Saved data entries

== == ==

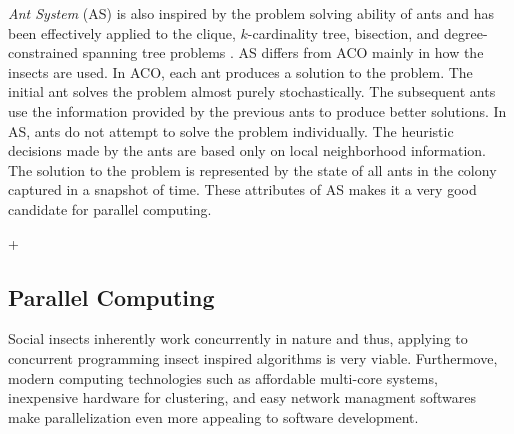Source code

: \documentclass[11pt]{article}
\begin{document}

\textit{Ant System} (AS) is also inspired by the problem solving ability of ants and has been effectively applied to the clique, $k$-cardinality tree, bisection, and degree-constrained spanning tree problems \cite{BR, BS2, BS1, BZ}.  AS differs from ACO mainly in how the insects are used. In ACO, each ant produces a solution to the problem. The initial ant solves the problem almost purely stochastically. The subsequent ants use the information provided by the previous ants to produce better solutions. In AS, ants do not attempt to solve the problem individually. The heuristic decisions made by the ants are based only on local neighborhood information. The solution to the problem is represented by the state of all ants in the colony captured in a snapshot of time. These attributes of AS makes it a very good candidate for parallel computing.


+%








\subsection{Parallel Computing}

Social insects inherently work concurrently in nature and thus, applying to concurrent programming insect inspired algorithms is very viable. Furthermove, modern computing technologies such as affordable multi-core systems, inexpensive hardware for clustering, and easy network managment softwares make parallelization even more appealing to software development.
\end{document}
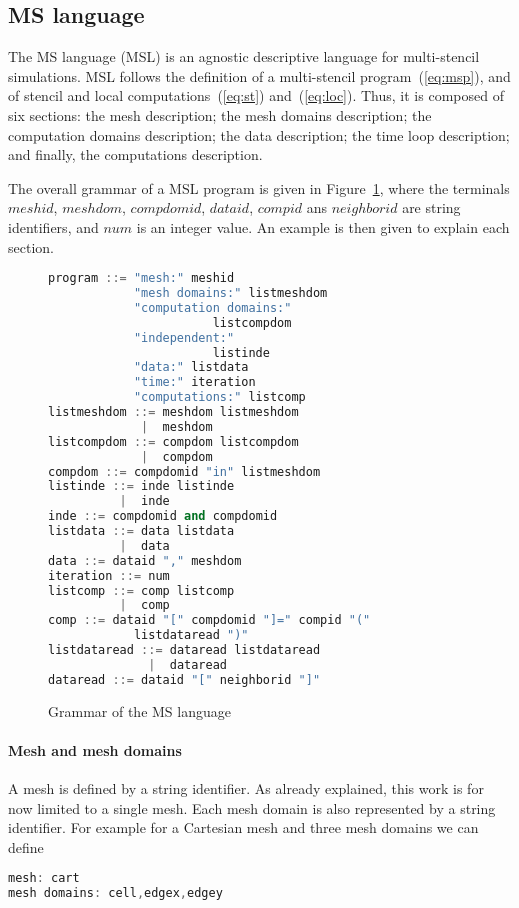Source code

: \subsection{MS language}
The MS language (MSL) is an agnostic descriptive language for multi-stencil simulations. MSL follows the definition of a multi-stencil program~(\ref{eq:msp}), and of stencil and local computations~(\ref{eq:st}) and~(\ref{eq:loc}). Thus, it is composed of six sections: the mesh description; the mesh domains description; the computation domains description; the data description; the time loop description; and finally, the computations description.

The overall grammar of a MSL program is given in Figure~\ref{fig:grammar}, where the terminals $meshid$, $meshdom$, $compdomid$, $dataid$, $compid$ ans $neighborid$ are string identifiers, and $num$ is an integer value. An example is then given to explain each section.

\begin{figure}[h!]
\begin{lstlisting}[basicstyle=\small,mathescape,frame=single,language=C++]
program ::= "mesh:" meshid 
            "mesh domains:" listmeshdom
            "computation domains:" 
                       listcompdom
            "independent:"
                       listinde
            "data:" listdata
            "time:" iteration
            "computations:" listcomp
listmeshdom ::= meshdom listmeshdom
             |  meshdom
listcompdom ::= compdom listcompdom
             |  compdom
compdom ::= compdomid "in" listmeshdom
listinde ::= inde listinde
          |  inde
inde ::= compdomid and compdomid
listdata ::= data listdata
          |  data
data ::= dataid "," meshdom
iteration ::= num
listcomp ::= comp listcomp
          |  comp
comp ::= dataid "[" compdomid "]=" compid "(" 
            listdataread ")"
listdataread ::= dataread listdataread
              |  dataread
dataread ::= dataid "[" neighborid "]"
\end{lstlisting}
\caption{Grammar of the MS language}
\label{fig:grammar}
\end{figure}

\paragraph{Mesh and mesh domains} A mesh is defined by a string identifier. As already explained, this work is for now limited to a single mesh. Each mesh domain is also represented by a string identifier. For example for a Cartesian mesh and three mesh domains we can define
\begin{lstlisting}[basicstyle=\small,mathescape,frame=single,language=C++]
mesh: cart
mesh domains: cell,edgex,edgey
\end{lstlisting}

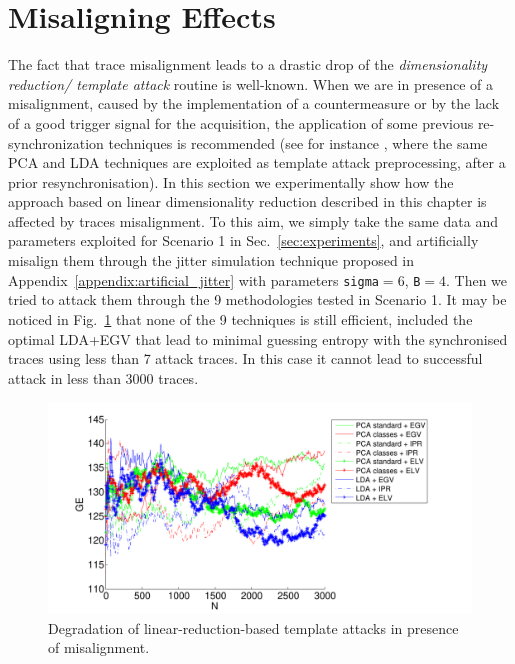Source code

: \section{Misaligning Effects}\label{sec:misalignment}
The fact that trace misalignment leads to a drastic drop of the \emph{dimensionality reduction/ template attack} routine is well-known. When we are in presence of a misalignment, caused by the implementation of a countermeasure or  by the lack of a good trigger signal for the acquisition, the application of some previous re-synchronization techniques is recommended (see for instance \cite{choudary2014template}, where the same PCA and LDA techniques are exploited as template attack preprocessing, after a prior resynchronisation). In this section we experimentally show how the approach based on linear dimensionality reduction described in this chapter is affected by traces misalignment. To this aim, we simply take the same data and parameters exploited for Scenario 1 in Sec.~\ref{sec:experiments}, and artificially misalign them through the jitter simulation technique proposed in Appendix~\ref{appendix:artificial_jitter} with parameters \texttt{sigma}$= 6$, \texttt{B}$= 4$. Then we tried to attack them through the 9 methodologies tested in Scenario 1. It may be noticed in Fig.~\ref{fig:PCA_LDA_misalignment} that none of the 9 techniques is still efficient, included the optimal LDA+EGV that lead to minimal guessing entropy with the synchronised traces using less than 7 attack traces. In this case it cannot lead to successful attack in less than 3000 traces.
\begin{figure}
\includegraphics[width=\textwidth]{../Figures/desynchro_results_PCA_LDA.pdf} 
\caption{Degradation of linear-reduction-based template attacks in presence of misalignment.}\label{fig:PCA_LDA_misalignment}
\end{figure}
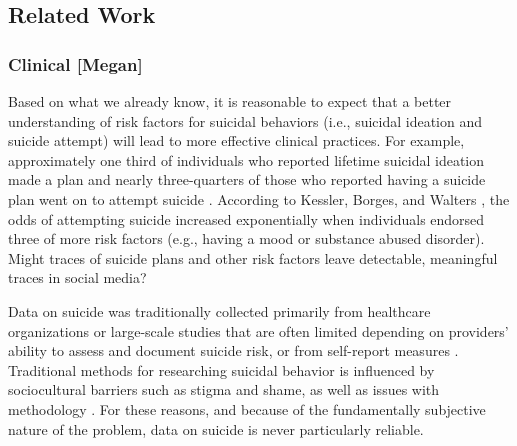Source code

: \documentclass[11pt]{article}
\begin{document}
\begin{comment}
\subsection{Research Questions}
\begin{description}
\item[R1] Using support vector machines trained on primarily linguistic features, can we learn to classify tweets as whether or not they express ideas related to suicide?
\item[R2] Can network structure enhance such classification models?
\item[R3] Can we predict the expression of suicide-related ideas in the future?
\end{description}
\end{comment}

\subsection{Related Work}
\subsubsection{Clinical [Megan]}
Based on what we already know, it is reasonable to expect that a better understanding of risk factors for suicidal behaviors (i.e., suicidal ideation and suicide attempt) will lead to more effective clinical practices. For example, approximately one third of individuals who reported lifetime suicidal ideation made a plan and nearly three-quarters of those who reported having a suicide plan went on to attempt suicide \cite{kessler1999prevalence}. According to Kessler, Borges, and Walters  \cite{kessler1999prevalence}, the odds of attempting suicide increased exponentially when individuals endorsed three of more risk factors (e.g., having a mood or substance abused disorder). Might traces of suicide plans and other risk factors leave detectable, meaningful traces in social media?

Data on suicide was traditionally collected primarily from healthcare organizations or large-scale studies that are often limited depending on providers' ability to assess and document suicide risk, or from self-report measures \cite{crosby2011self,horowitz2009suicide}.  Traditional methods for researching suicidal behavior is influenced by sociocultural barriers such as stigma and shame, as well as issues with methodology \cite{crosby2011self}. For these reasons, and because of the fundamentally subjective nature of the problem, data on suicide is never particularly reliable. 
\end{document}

== == ==

Work instructions — In the data above, which lines include "such"? Return those lines.

Response —
Social insects inherently work concurrently in nature and thus, applying to concurrent programming insect inspired algorithms is very viable. Furthermove, modern computing technologies such as affordable multi-core systems, inexpensive hardware for clustering, and easy network managment softwares make parallelization even more appealing to software development.
\item[R2] Can network structure enhance such classification models?
Data on suicide was traditionally collected primarily from healthcare organizations or large-scale studies that are often limited depending on providers' ability to assess and document suicide risk, or from self-report measures \cite{crosby2011self,horowitz2009suicide}.  Traditional methods for researching suicidal behavior is influenced by sociocultural barriers such as stigma and shame, as well as issues with methodology \cite{crosby2011self}. For these reasons, and because of the fundamentally subjective nature of the problem, data on suicide is never particularly reliable. 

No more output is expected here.